Continued Stevenson, “He’s a very modest and humble man. I am so appreciative that President Cooper was able to make the drive to Concord. It just shows the type of character she has to make the time to be a part of this special ceremony.”
Cooper said she was very moved when she read about Connolly in a Concord Monitor article.
“My husband Dave was kind enough to print the article and stress that we really needed to go see Gene. A few days after reading the story, I was able to connect with Lindsey Stevenson, who asked me if I would be willing to do something to honor Gene.
“I learned that Gene has always been known as a person of great influence, and his message is about truth, and about telling people that you love them. His impact reached beyond the high school to the entire Concord community.

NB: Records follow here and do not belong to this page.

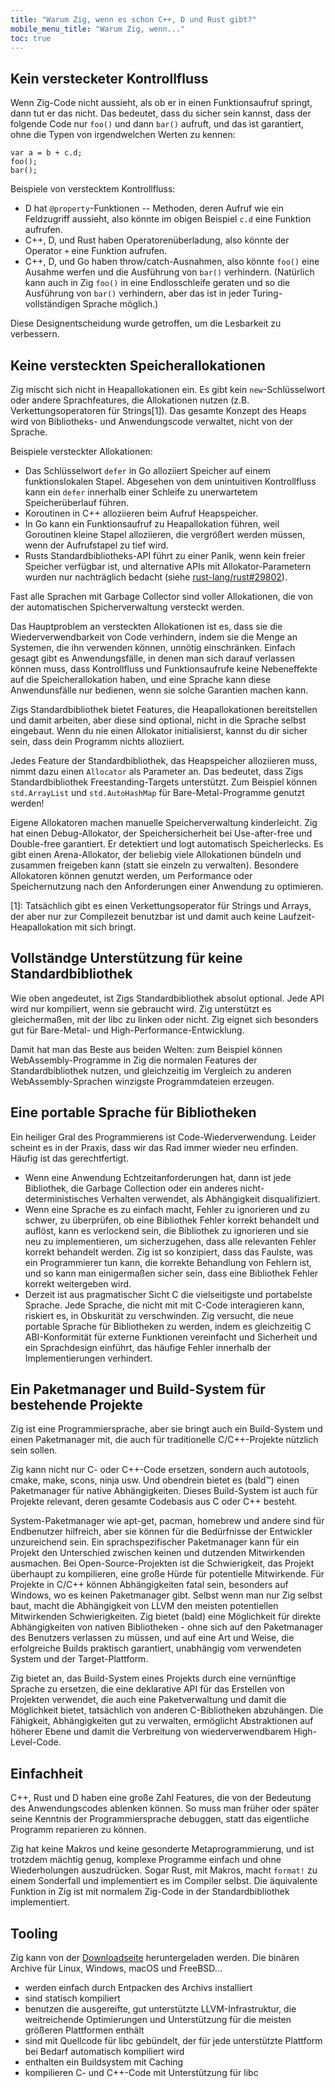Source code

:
 ```yaml
---
title: "Warum Zig, wenn es schon C++, D und Rust gibt?"
mobile_menu_title: "Warum Zig, wenn..."
toc: true
---
```



## Kein verstecketer Kontrollfluss

Wenn Zig-Code nicht aussieht, als ob er in einen Funktionsaufruf springt, dann tut er das nicht. Das bedeutet, dass du sicher sein kannst, dass der folgende Code nur `foo()` und dann `bar()` aufruft, und das ist garantiert, ohne die Typen von irgendwelchen Werten zu kennen:

```zig
var a = b + c.d;
foo();
bar();
```

Beispiele von verstecktem Kontrollfluss:

* D hat `@property`-Funktionen -- Methoden, deren Aufruf wie ein Feldzugriff aussieht, also könnte im obigen Beispiel `c.d` eine Funktion aufrufen.
* C++, D, und Rust haben Operatorenüberladung, also könnte der Operator `+` eine Funktion aufrufen.
* C++, D, und Go haben throw/catch-Ausnahmen, also könnte `foo()` eine Ausahme werfen und die Ausführung von `bar()` verhindern. (Natürlich kann auch in Zig `foo()` in eine Endlosschleife geraten und so die Ausführung von `bar()` verhindern, aber das ist in jeder Turing-vollständigen Sprache möglich.)

Diese Designentscheidung wurde getroffen, um die Lesbarkeit zu verbessern.

## Keine versteckten Speicherallokationen

Zig mischt sich nicht in Heapallokationen ein. Es gibt kein `new`-Schlüsselwort oder andere Sprachfeatures, die Allokationen nutzen (z.B. Verkettungsoperatoren für Strings[1]).
Das gesamte Konzept des Heaps wird von Bibliotheks- und Anwendungscode verwaltet, nicht von der Sprache.

Beispiele versteckter Allokationen:

* Das Schlüsselwort `defer` in Go alloziiert Speicher auf einem funktionslokalen Stapel. Abgesehen von dem unintuitiven Kontrollfluss kann ein `defer` innerhalb einer Schleife zu unerwartetem Speicherüberlauf führen.
* Koroutinen in C++ alloziieren beim Aufruf Heapspeicher.
* In Go kann ein Funktionsaufruf zu Heapallokation führen, weil Goroutinen kleine Stapel alloziieren, die vergrößert werden müssen, wenn der Aufrufstapel zu tief wird.
* Rusts Standardbibliotheks-API führt zu einer Panik, wenn kein freier Speicher verfügbar ist, und alternative APIs mit Allokator-Parametern wurden nur nachträglich bedacht (siehe [rust-lang/rust#29802](https://github.com/rust-lang/rust/issues/29802)).

Fast alle Sprachen mit Garbage Collector sind voller Allokationen, die von der automatischen Spicherverwaltung versteckt werden.

Das Hauptproblem an versteckten Allokationen ist es, dass sie die Wiederverwendbarkeit von Code verhindern, indem sie die Menge an Systemen, die ihn verwenden können, unnötig einschränken. Einfach gesagt gibt es Anwendungsfälle, in denen man sich darauf verlassen können muss, dass Kontrollfluss und Funktionsaufrufe keine Nebeneffekte auf die Speicherallokation haben, und eine Sprache kann diese Anwendunsfälle nur bedienen, wenn sie solche Garantien machen kann.

Zigs Standardbibliothek bietet Features, die Heapallokationen bereitstellen und damit arbeiten, aber diese sind optional, nicht in die Sprache selbst eingebaut.
Wenn du nie einen Allokator initialisierst, kannst du dir sicher sein, dass dein Programm nichts alloziiert.

Jedes Feature der Standardbibliothek, das Heapspeicher alloziieren muss, nimmt dazu einen `Allocator` als Parameter an. Das bedeutet, dass Zigs Standardbibliothek Freestanding-Targets unterstützt. Zum Beispiel können `std.ArrayList` und `std.AutoHashMap` für Bare-Metal-Programme genutzt werden!

Eigene Allokatoren machen manuelle Speicherverwaltung kinderleicht. Zig hat einen Debug-Allokator, der Speichersicherheit bei Use-after-free und Double-free garantiert. Er detektiert und logt automatisch Speicherlecks. Es gibt einen Arena-Allokator, der beliebig viele Allokationen bündeln und zusammen freigeben kann (statt sie einzeln zu verwalten). Besondere Allokatoren können genutzt werden, um Performance oder Speichernutzung nach den Anforderungen einer Anwendung zu optimieren.

[1]: Tatsächlich gibt es einen Verkettungsoperator für Strings und Arrays, der aber nur zur Compilezeit benutzbar ist und damit auch keine Laufzeit-Heapallokation mit sich bringt.

## Vollständge Unterstützung für keine Standardbibliothek

Wie oben angedeutet, ist Zigs Standardbibliothek absolut optional. Jede API wird nur kompiliert, wenn sie gebraucht wird. Zig unterstützt es gleichermaßen, mit der libc zu linken oder nicht. Zig eignet sich besonders gut für Bare-Metal- und High-Performance-Entwicklung.

Damit hat man das Beste aus beiden Welten: zum Beispiel können WebAssembly-Programme in Zig die normalen Features der Standardbibliothek nutzen, und gleichzeitig im Vergleich zu anderen WebAssembly-Sprachen winzigste Programmdateien erzeugen.

## Eine portable Sprache für Bibliotheken

Ein heiliger Gral des Programmierens ist Code-Wiederverwendung. Leider scheint es in der Praxis, dass wir das Rad immer wieder neu erfinden. Häufig ist das gerechtfertigt.

* Wenn eine Anwendung Echtzeitanforderungen hat, dann ist jede Bibliothek, die Garbage Collection oder ein anderes nicht-deterministisches Verhalten verwendet, als Abhängigkeit disqualifiziert.
* Wenn eine Sprache es zu einfach macht, Fehler zu ignorieren und zu schwer, zu überprüfen, ob eine Bibliothek Fehler korrekt behandelt und auflöst, kann es verlockend sein, die Bibliothek zu ignorieren und sie neu zu implementieren, um sicherzugehen, dass alle relevanten Fehler korrekt behandelt werden. Zig ist so konzipiert, dass das Faulste, was ein Programmierer tun kann, die korrekte Behandlung von Fehlern ist, und so kann man einigermaßen sicher sein, dass eine Bibliothek Fehler korrekt weitergeben wird.
* Derzeit ist aus pragmatischer Sicht C die vielseitigste und portabelste Sprache. Jede Sprache, die nicht mit mit C-Code interagieren kann, riskiert es, in Obskurität zu verschwinden. Zig versucht, die neue portable Sprache für Bibliotheken zu werden, indem es gleichzeitig C ABI-Konformität für externe Funktionen vereinfacht und Sicherheit und ein Sprachdesign einführt, das häufige Fehler innerhalb der Implementierungen verhindert.

## Ein Paketmanager und Build-System für bestehende Projekte

Zig ist eine Programmiersprache, aber sie bringt auch ein Build-System und einen Paketmanager mit, die auch für traditionelle C/C++-Projekte nützlich sein sollen.

Zig kann nicht nur C- oder C++-Code ersetzen, sondern auch autotools, cmake, make, scons, ninja usw. Und obendrein bietet es (bald™) einen Paketmanager für native Abhängigkeiten. Dieses Build-System ist auch für Projekte relevant, deren gesamte Codebasis aus C oder C++ besteht.

System-Paketmanager wie apt-get, pacman, homebrew und andere sind für Endbenutzer hilfreich, aber sie können für die Bedürfnisse der Entwickler unzureichend sein. Ein sprachspezifischer Paketmanager kann für ein Projekt den Unterschied zwischen keinen und dutzenden Mitwirkenden ausmachen. Bei Open-Source-Projekten ist die Schwierigkeit, das Projekt überhaupt zu kompilieren, eine große Hürde für potentielle Mitwirkende. Für Projekte in C/C++ können Abhängigkeiten fatal sein, besonders auf Windows, wo es keinen Paketmanager gibt. Selbst wenn man nur Zig selbst baut, macht die Abhängigkeit von LLVM den meisten potentiellen Mitwirkenden Schwierigkeiten. Zig bietet (bald) eine Möglichkeit für direkte Abhängigkeiten von nativen Bibliotheken - ohne sich auf den Paketmanager des Benutzers verlassen zu müssen, und auf eine Art und Weise, die erfolgreiche Builds praktisch garantiert, unabhängig vom verwendeten System und der Target-Plattform.

Zig bietet an, das Build-System eines Projekts durch eine vernünftige Sprache zu ersetzen, die eine deklarative API für das Erstellen von Projekten verwendet, die auch eine Paketverwaltung und damit die Möglichkeit bietet, tatsächlich von anderen C-Bibliotheken abzuhängen. Die Fähigkeit, Abhängigkeiten gut zu verwalten, ermöglicht Abstraktionen auf höherer Ebene und damit die Verbreitung von wiederverwendbarem High-Level-Code.

## Einfachheit

C++, Rust und D haben eine große Zahl Features, die von der Bedeutung des Anwendungscodes ablenken können. So muss man früher oder später seine Kenntnis der Programmiersprache debuggen, statt das eigentliche Programm reparieren zu können.

Zig hat keine Makros und keine gesonderte Metaprogrammierung, und ist trotzdem mächtig genug, komplexe Programme einfach und ohne Wiederholungen auszudrücken. Sogar Rust, mit Makros, macht `format!` zu einem Sonderfall und implementiert es im Compiler selbst. Die äquivalente Funktion in Zig ist mit normalem Zig-Code in der Standardbibliothek implementiert.

## Tooling

Zig kann von der [Downloadseite](/download/) heruntergeladen werden. Die binären Archive für Linux, Windows, macOS und FreeBSD...

* werden einfach durch Entpacken des Archivs installiert
* sind statisch kompiliert
* benutzen die ausgereifte, gut unterstützte LLVM-Infrastruktur, die weitreichende Optimierungen und Unterstützung für die meisten größeren Plattformen enthält
* sind mit Quellcode für libc gebündelt, der für jede unterstützte Plattform bei Bedarf automatisch kompiliert wird
* enthalten ein Buildsystem mit Caching
* kompilieren C- und C++-Code mit Unterstützung für libc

“His authenticity was a reminder that we at the College are responsible for and privileged to honor these qualities, especially in our alumni,” she said.
“Because of Gene’s leadership, Concord High School reminds me a lot of Springfield College in the sense that the school follows the Humanics philosophy. It’s about people, helping and serving others,” remarked Cooper.
In addition to the proclamation, Cooper, Stevenson, and Morrill presented Connolly with an assortment of Springfield College gifts in recognition of his commitment to the College.
Connolly will step down as principal at the end of this school year.